Writing at CNBC, John Carney draws a parallel between volunteering and charitable giving to argue against such a revision:
Millions are Americans donate their time to charitable causes. Especially when disasters like Sandy strike, Americans turn out in droves to help the stricken. We’re a generous nation in this respect. The U.S. Bureau of Labor Statistics says that about 64.3 million people volunteered through or for an organization at least once between September 2010 and September 2011 (the most recent full-year numbers available). The median time spent volunteering is about fifty-one hours a year.
If we want to calculate the economic value of volunteering as something beyond zero, it helps to think of the foregone income as donated income. When a mom volunteers to coach her son’s soccer team, for example, that service is not worth zero just because she is not paid. She is performing a valuable service and foregoing the income she would otherwise receive. That income is donated back to the team.
The Internal Revenue Service does not currently impute this foregone income to taxpayers. But it certainly could do this. It could recognize that the volunteer is receiving and then donating an income. Under our current system, obviously this income should be deducted because it is charitably donated. Absent a charitable deduction, however, this income should probably be taxed. . . .
What makes taxing volunteer work seem so wrong is that we don’t think of time spent volunteering as producing income. Even if it is the “economic equivalent” of receiving income and donating it back, that’s doesn’t capture our feeling for what is happening when someone volunteers his or her time. We think of the labor provided as genuinely free.

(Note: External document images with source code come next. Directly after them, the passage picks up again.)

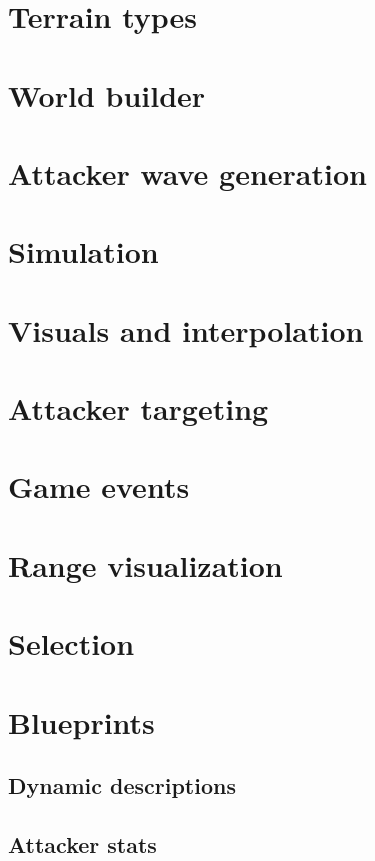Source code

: \section{Terrain types}

\section{World builder}

\section{Attacker wave generation}

\section{Simulation}

\section{Visuals and interpolation}

\section{Attacker targeting}

\section{Game events}

\section{Range visualization}

\section{Selection}

\section{Blueprints}

\subsection{Dynamic descriptions}

\subsection{Attacker stats}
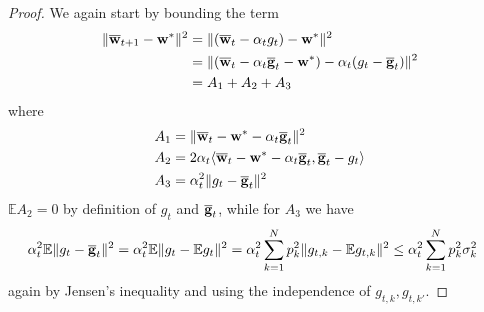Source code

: \begin{proof}
	We again start by bounding the term
	\begin{align*}
	\|{\overline{\mathbf{w}}}_{t+1}-{\mathbf{w}}^{\ast}\|^{2} & =\|({\overline{\mathbf{w}}}_{t}-\alpha_{t}g_{t})-{\mathbf{w}}^{\ast}\|^{2}\\
	& =\|({\overline{\mathbf{w}}}_{t}-\alpha_{t}{\overline{\mathbf{g}}}_{t}-{\mathbf{w}}^{\ast})-\alpha_{t}(g_{t}-{\overline{\mathbf{g}}}_{t})\|^{2}\\
	& =A_{1}+A_{2}+A_{3}
	\end{align*}
	where 
	\begin{align*}
	A_{1} & =\|{\overline{\mathbf{w}}}_{t}-{\mathbf{w}}^{\ast}-\alpha_{t}{\overline{\mathbf{g}}}_{t}\|^{2}\\
	A_{2} & =2\alpha_{t}\langle{\overline{\mathbf{w}}}_{t}-{\mathbf{w}}^{\ast}-\alpha_{t}{\overline{\mathbf{g}}}_{t},{\overline{\mathbf{g}}}_{t}-g_{t}\rangle\\
	A_{3} & =\alpha_{t}^{2}\|g_{t}-{\overline{\mathbf{g}}}_{t}\|^{2}
	\end{align*}
	$\mathbb{E}A_{2}=0$ by definition of $g_{t}$ and ${\overline{\mathbf{g}}}_{t}$,
	while for $A_{3}$ we have
	\begin{align*}
	\alpha_{t}^{2}\mathbb{E}\|g_{t}-{\overline{\mathbf{g}}}_{t}\|^{2} & =\alpha_{t}^{2}\mathbb{E}\|g_{t}-\mathbb{E}g_{t}\|^{2}=\alpha_{t}^{2}\sum_{k=1}^{N}p_{k}^{2}\|g_{t,k}-\mathbb{E}g_{t,k}\|^{2}\leq\alpha_{t}^{2}\sum_{k=1}^{N}p_{k}^{2}\sigma_{k}^{2}
	\end{align*}
	again by Jensen's inequality and using the independence of $g_{t,k},g_{t,k'}$. 
	

\end{proof}
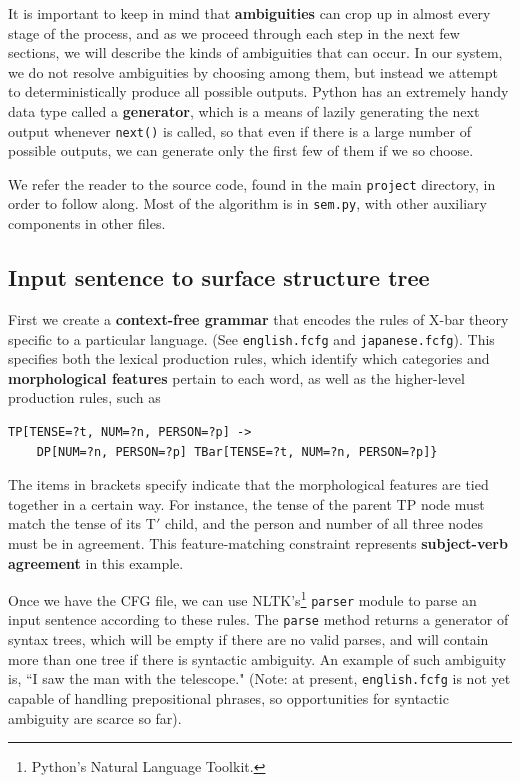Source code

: \documentclass[11pt, oneside]{article}      %
\begin{document}
It is important to keep in mind that \textbf{ambiguities} can crop up in almost every stage of the process, and as we proceed through each step in the next few sections, we will describe the kinds of ambiguities that can occur.  In our system, we do not resolve ambiguities by choosing among them, but instead we attempt to deterministically produce all possible outputs.  Python has an extremely handy data type called a \textbf{generator}, which is a means of lazily generating the next output whenever \texttt{next()} is called, so that even if there is a large number of possible outputs, we can generate only the first few of them if we so choose. 

We refer the reader to the source code, found in the main \texttt{project} directory, in order to follow along.  Most of the algorithm is in \texttt{sem.py}, with other auxiliary components in other files.

\subsection{Input sentence to surface structure tree}

First we create a \textbf{context-free grammar} that encodes the rules of X-bar theory specific to a particular language.  (See \texttt{english.fcfg} and \texttt{japanese.fcfg}).  This specifies both the lexical production rules, which identify which categories and \textbf{morphological features} pertain to each word, as well as the higher-level production rules, such as
\begin{verbatim}
TP[TENSE=?t, NUM=?n, PERSON=?p] -> 
    DP[NUM=?n, PERSON=?p] TBar[TENSE=?t, NUM=?n, PERSON=?p]}
\end{verbatim}
The items in brackets specify indicate that the morphological features are tied together in a certain way.  For instance, the tense of the parent TP node must match the tense of its T$'$ child, and the person and number of all three nodes must be in agreement.  This feature-matching constraint represents \textbf{subject-verb agreement} in this example.

Once we have the CFG file, we can use NLTK's\footnote{Python's Natural Language Toolkit.} \texttt{parser} module to parse an input sentence according to these rules.  The \texttt{parse} method returns a generator of syntax trees, which will be empty if there are no valid parses, and will contain more than one tree if there is syntactic ambiguity.  An example of such ambiguity is, ``I saw the man with the telescope."  (Note: at present, \texttt{english.fcfg} is not yet capable of handling prepositional phrases, so opportunities for syntactic ambiguity are scarce so far).
\end{document}
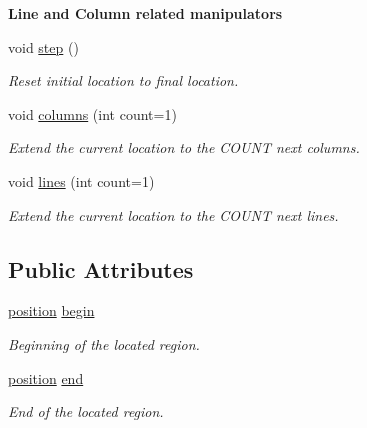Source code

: \begin{Indent}{\bf Line and Column related manipulators}\par
\begin{DoxyCompactItemize}
\item 
void \hyperlink{classyy_1_1location_a96620cec8dd8ebfc96c60a03c10154d0}{step} ()\hypertarget{classyy_1_1location_a96620cec8dd8ebfc96c60a03c10154d0}{}\label{classyy_1_1location_a96620cec8dd8ebfc96c60a03c10154d0}

\begin{DoxyCompactList}\small\item\em Reset initial location to final location. \end{DoxyCompactList}\item 
void \hyperlink{classyy_1_1location_ae232b2eb7ad3aed7f5c2b080d64d931d}{columns} (int count=1)\hypertarget{classyy_1_1location_ae232b2eb7ad3aed7f5c2b080d64d931d}{}\label{classyy_1_1location_ae232b2eb7ad3aed7f5c2b080d64d931d}

\begin{DoxyCompactList}\small\item\em Extend the current location to the C\+O\+U\+NT next columns. \end{DoxyCompactList}\item 
void \hyperlink{classyy_1_1location_aca7f94cd71a67d27f1c90e54d8cd4ff6}{lines} (int count=1)\hypertarget{classyy_1_1location_aca7f94cd71a67d27f1c90e54d8cd4ff6}{}\label{classyy_1_1location_aca7f94cd71a67d27f1c90e54d8cd4ff6}

\begin{DoxyCompactList}\small\item\em Extend the current location to the C\+O\+U\+NT next lines. \end{DoxyCompactList}\end{DoxyCompactItemize}
\end{Indent}
\subsection*{Public Attributes}
\begin{DoxyCompactItemize}
\item 
\hyperlink{classyy_1_1position}{position} \hyperlink{classyy_1_1location_a70540e90479a85db4112b552d7e032cf}{begin}\hypertarget{classyy_1_1location_a70540e90479a85db4112b552d7e032cf}{}\label{classyy_1_1location_a70540e90479a85db4112b552d7e032cf}

\begin{DoxyCompactList}\small\item\em Beginning of the located region. \end{DoxyCompactList}\item 
\hyperlink{classyy_1_1position}{position} \hyperlink{classyy_1_1location_aa9be2a89fdb63da08167ebd4b819addd}{end}\hypertarget{classyy_1_1location_aa9be2a89fdb63da08167ebd4b819addd}{}\label{classyy_1_1location_aa9be2a89fdb63da08167ebd4b819addd}

\begin{DoxyCompactList}\small\item\em End of the located region. \end{DoxyCompactList}\end{DoxyCompactItemize}


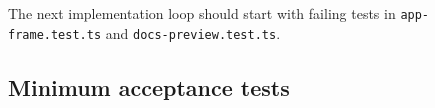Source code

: The next implementation loop should start with failing tests in \texttt{a\allowbreak{}p\allowbreak{}p\allowbreak{}-\allowbreak{}f\allowbreak{}r\allowbreak{}a\allowbreak{}m\allowbreak{}e\allowbreak{}.\allowbreak{}t\allowbreak{}e\allowbreak{}s\allowbreak{}t\allowbreak{}.\allowbreak{}t\allowbreak{}s} and \texttt{d\allowbreak{}o\allowbreak{}c\allowbreak{}s\allowbreak{}-\allowbreak{}p\allowbreak{}r\allowbreak{}e\allowbreak{}v\allowbreak{}i\allowbreak{}e\allowbreak{}w\allowbreak{}.\allowbreak{}t\allowbreak{}e\allowbreak{}s\allowbreak{}t\allowbreak{}.\allowbreak{}t\allowbreak{}s}.

\subsection{Minimum acceptance tests}\label{record-057-minimum-acceptance-tests}

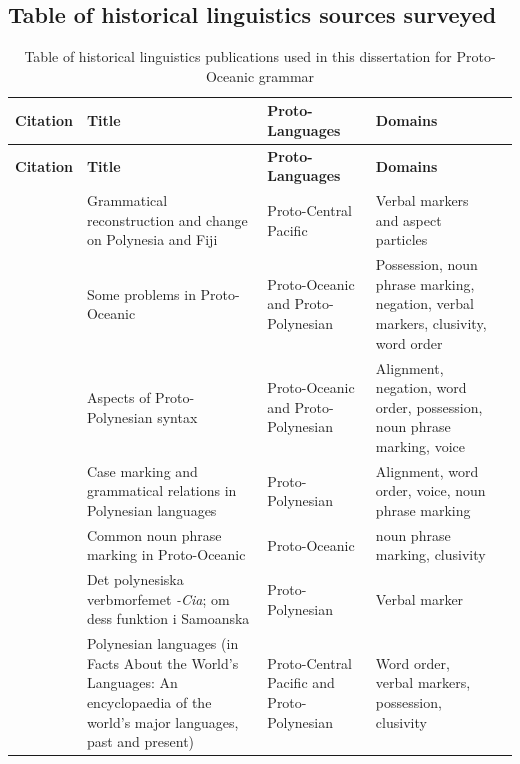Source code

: \documentclass[12pt,letterpaper]{article}
\begin{document}
\FloatBarrier

\subsection{Table of historical linguistics sources surveyed}
\label{supp:proto_lg_coding_table}

\begin{longtable}{|p{3cm}|  p{5cm}| p{4cm} | p{3cm}  | p{3cm} |}
\caption{{Table of historical linguistics publications used in this dissertation for Proto-Oceanic grammar}}
\label{HL_prediction_table_summary} \\
\hline
\textbf{Citation}  & \textbf{Title} & \textbf{Proto-Languages}  & \textbf{Domains} \\ \hline
\endfirsthead

\hline
\textbf{Citation}  & \textbf{Title} & \textbf{Proto-Languages}  & \textbf{Domains} \\ \hline
\endhead


\citet{pawley1970change} & Grammatical reconstruction and change on Polynesia and Fiji & Proto-Central Pacific  &Verbal markers and aspect particles \\ \hline

\citet{pawley1973some} & Some problems in Proto-Oceanic & Proto-Oceanic and Proto-Polynesian  & Possession, noun phrase marking, negation, verbal markers, clusivity, word order  \\ \hline

\citet{clark1973aspects} & Aspects of Proto-Polynesian syntax & Proto-Oceanic and Proto-Polynesian  & Alignment, negation, word order, possession, noun phrase marking, voice \\ \hline

\citet{chung1978}  & Case marking and grammatical relations in Polynesian languages & Proto-Polynesian  & Alignment, word order, voice, noun phrase marking \\ \hline

\citet{crowley1985common}  & Common noun phrase marking in Proto-Oceanic & Proto-Oceanic &  noun phrase marking, clusivity  \\ \hline

\citet{jonsson1998} & Det polynesiska verbmorfemet \emph{-Cia}; om dess funktion i Samoanska & Proto-Polynesian & Verbal marker \\ \hline

\citet{marck2000_encyclo} & Polynesian languages (in Facts About the World's Languages: An encyclopaedia of the world's major languages, past and present)& Proto-Central Pacific and Proto-Polynesian & Word order, verbal markers, possession, clusivity \\ \hline


\end{longtable}
\end{document}
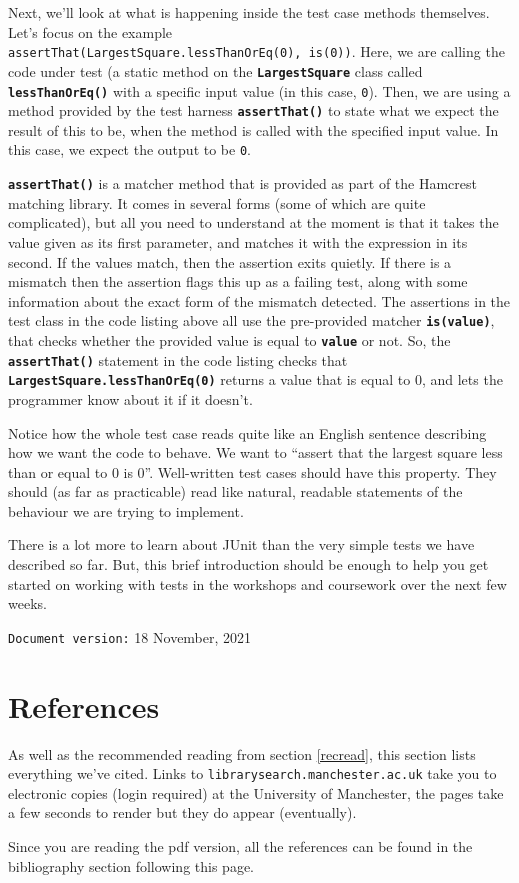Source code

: \documentclass[
]{book}
\begin{document}
Next, we'll look at what is happening inside the test case methods themselves. Let's focus on the example \texttt{assertThat(LargestSquare.lessThanOrEq(0),\ is(0))}. Here, we are calling the code under test (a static method on the \textbf{\texttt{LargestSquare}} class called \textbf{\texttt{lessThanOrEq()}} with a specific input value (in this case, \texttt{0}). Then, we are using a method provided by the test harness \textbf{\texttt{assertThat()}} to state what we expect the result of this to be, when the method is called with the specified input value. In this case, we expect the output to be \texttt{0}.

\textbf{\texttt{assertThat()}} is a matcher method that is provided as part of the Hamcrest matching library. It comes in several forms (some of which are quite complicated), but all you need to understand at the moment is that it takes the value given as its first parameter, and matches it with the expression in its second. If the values match, then the assertion exits quietly. If there is a mismatch then the assertion flags this up as a failing test, along with some information about the exact form of the mismatch detected. The assertions in the test class in the code listing above all use the pre-provided matcher \textbf{\texttt{is(value)}}, that checks whether the provided value is equal to \textbf{\texttt{value}} or not. So, the \textbf{\texttt{assertThat()}} statement in the code listing checks that \textbf{\texttt{LargestSquare.lessThanOrEq(0)}} returns a value that is equal to 0, and lets the programmer know about it if it doesn't.

Notice how the whole test case reads quite like an English sentence describing how we want the code to behave. We want to ``assert that the largest square less than or equal to 0 is 0''. Well-written test cases should have this property. They should (as far as practicable) read like natural, readable statements of the behaviour we are trying to implement.

There is a lot more to learn about JUnit than the very simple tests we have described so far. But, this brief introduction should be enough to help you get started on working with tests in the workshops and coursework over the next few weeks.

\texttt{Document\ version:} 18 November, 2021

\hypertarget{reading}{%
\chapter{References}\label{reading}}

As well as the recommended reading from section \ref{recread}, this section lists everything we've cited. Links to \texttt{librarysearch.manchester.ac.uk} take you to electronic copies (login required) at the University of Manchester, the pages take a few seconds to render but they do appear (eventually).

Since you are reading the pdf version, all the references can be found in the bibliography section following this page.

  
\end{document}
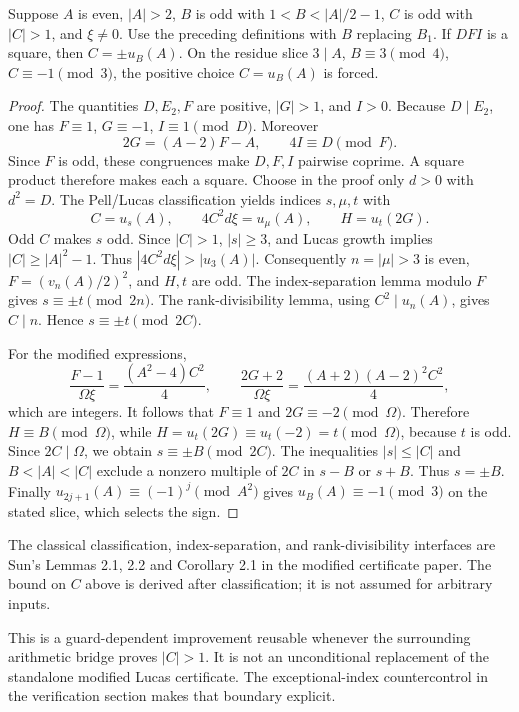 \begin{theorem}\label{thm:reliability}
Suppose $A$ is even, $|A|>2$, $B$ is odd with
$1<B<|A|/2-1$, $C$ is odd with $|C|>1$, and $\xi\ne0$.
Use the preceding definitions with $B$ replacing $B_1$.
If $DFI$ is a square, then $C=\pm u_B(A)$.
On the residue slice $3\mid A$, $B\equiv3\pmod4$,
$C\equiv-1\pmod3$, the positive choice $C=u_B(A)$ is forced.
\end{theorem}
\begin{proof}
The quantities $D,E_2,F$ are positive, $|G|>1$, and $I>0$.
Because $D\mid E_2$, one has $F\equiv1$, $G\equiv-1$,
$I\equiv1\pmod D$. Moreover
\[
 2G=(A-2)F-A,\qquad 4I\equiv D\pmod F.
\]
Since $F$ is odd, these congruences make $D,F,I$ pairwise coprime.
A square product therefore makes each a square. Choose in the proof only
$d>0$ with $d^2=D$. The Pell/Lucas classification yields indices $s,\mu,t$
with
\[
 C=u_s(A),\qquad 4C^2d\xi=u_\mu(A),\qquad H=u_t(2G).
\]
Odd $C$ makes $s$ odd. Since $|C|>1$, $|s|\ge3$, and Lucas growth
implies $|C|\ge|A|^2-1$. Thus $|4C^2d\xi|>|u_3(A)|$.
Consequently $n=|\mu|>3$ is even, $F=(v_n(A)/2)^2$, and $H,t$ are odd.
The index-separation lemma modulo $F$ gives $s\equiv\pm t\pmod{2n}$.
The rank-divisibility lemma, using $C^2\mid u_n(A)$, gives $C\mid n$.
Hence $s\equiv\pm t\pmod{2C}$.

For the modified expressions,
\[
 \frac{F-1}{\Omega\xi}=\frac{(A^2-4)C^2}{4},\qquad
 \frac{2G+2}{\Omega\xi}=\frac{(A+2)(A-2)^2C^2}{4},
\]
which are integers. It follows that $F\equiv1$ and $2G\equiv-2\pmod\Omega$.
Therefore $H\equiv B\pmod\Omega$, while
$H=u_t(2G)\equiv u_t(-2)=t\pmod\Omega$, because $t$ is odd.
Since $2C\mid\Omega$, we obtain $s\equiv\pm B\pmod{2C}$.
The inequalities $|s|\le|C|$ and $B<|A|<|C|$ exclude a nonzero multiple
of $2C$ in $s-B$ or $s+B$. Thus $s=\pm B$.
Finally $u_{2j+1}(A)\equiv(-1)^j\pmod{A^2}$ gives
$u_B(A)\equiv-1\pmod3$ on the stated slice, which selects the sign.
\end{proof}
The classical classification, index-separation, and rank-divisibility
interfaces are Sun's Lemmas 2.1, 2.2 and Corollary 2.1 in the modified
certificate paper. The bound on $C$ above is derived after classification;
it is not assumed for arbitrary inputs.

This is a guard-dependent improvement reusable whenever the surrounding
arithmetic bridge proves $|C|>1$. It is not an unconditional replacement
of the standalone modified Lucas certificate. The exceptional-index
countercontrol in the verification section makes that boundary explicit.

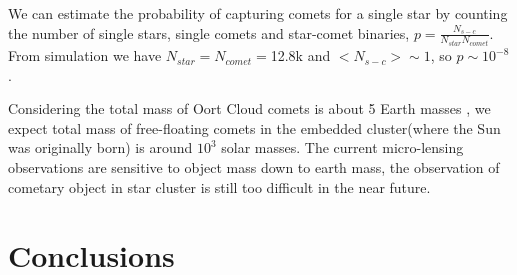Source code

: \documentclass[usenatbib]{mn2e}
\begin{document}
We can estimate the probability of capturing comets for a single star by counting the number of single stars, single comets and star-comet binaries, $p = \frac{N_{s-c}}{N_{star}N_{comet}} $. From simulation we have $ N_{star} = N_{comet} = $12.8k and $<N_{s-c}> \sim 1$, so $ p \sim10^{-8}$.

Considering the total mass of Oort Cloud comets is about 5 Earth masses \citep{Morbidelli:2005aa}, we expect total mass of free-floating comets in the embedded cluster(where the Sun was originally born) is around $10^{3}$ solar masses. The current micro-lensing observations are sensitive to object mass down to earth mass, the observation of cometary object in star cluster is still too difficult in the near future.











\section{Conclusions}\label{section:conclusions}

%
\end{document}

This logic, however, should extend to charitable giving as well. When income is earned and then donated to a charitable organization, it isn’t really any more like personal income than the income that is foregone by the volunteer. In either case, the value of the services wind up with the charity rather than the individual. Should the source of the income—your employer rather than the charitable organization—really make all that much of a difference?
To put it slightly differently, when you donate an hours worth of your salary to a charitable organization, it is the economic equivalent of you having volunteered for an hour. You performed the labor, the charity got the value of that labor.